EXERCISE INSTRUCTIONS:
Search the entries below for the string "vector" and copy the lines that hold it.

MATERIAL FOR THE TASK:
◆ ◆ ◆

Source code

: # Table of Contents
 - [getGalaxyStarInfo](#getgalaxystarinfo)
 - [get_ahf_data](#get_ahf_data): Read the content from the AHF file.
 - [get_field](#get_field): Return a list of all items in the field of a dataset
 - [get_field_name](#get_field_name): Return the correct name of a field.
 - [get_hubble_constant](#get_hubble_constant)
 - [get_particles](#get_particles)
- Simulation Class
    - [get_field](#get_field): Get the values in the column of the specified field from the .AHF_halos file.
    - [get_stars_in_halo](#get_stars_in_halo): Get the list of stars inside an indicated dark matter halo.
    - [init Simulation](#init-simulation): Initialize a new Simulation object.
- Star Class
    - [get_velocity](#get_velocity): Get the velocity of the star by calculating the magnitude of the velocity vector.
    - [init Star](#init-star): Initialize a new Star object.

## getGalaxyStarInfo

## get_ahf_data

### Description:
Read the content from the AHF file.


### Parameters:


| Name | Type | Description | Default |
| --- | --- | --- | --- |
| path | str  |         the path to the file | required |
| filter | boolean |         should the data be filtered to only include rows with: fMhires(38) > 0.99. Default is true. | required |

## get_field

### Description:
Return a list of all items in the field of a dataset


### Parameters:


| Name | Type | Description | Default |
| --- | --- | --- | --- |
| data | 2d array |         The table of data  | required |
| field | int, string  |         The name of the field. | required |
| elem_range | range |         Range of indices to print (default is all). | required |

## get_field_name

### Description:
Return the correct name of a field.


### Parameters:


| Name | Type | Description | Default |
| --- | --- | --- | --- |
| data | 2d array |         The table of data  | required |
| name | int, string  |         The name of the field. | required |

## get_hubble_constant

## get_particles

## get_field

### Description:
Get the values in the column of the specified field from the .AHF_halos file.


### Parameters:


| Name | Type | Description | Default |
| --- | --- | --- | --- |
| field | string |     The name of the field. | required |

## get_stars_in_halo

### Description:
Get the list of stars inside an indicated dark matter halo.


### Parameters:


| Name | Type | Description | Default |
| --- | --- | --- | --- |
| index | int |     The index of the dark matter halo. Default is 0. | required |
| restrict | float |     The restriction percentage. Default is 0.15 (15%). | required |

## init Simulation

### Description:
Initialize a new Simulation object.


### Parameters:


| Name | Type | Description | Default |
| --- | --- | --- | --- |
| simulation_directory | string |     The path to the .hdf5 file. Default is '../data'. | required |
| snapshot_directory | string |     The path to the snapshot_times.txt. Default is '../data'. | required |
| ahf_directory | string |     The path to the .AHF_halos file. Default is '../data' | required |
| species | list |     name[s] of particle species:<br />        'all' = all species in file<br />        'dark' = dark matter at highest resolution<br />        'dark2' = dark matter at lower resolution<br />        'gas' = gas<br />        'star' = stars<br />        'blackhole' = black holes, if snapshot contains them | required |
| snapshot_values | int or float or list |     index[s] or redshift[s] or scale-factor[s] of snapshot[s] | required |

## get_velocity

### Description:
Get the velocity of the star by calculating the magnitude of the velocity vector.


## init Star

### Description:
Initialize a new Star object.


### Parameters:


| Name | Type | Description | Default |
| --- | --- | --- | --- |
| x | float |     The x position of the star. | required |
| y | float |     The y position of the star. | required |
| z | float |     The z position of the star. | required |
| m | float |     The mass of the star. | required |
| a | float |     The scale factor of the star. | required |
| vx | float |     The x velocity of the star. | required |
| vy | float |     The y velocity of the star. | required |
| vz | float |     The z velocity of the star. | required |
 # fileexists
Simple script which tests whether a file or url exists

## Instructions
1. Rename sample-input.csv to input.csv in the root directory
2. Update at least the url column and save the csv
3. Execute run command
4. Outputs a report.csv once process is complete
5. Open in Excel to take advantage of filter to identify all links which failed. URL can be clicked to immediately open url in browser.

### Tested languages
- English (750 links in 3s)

◆ ◆ ◆

REPLY TO THE EXERCISE:
    - [get_velocity](#get_velocity): Get the velocity of the star by calculating the magnitude of the velocity vector.
Get the velocity of the star by calculating the magnitude of the velocity vector.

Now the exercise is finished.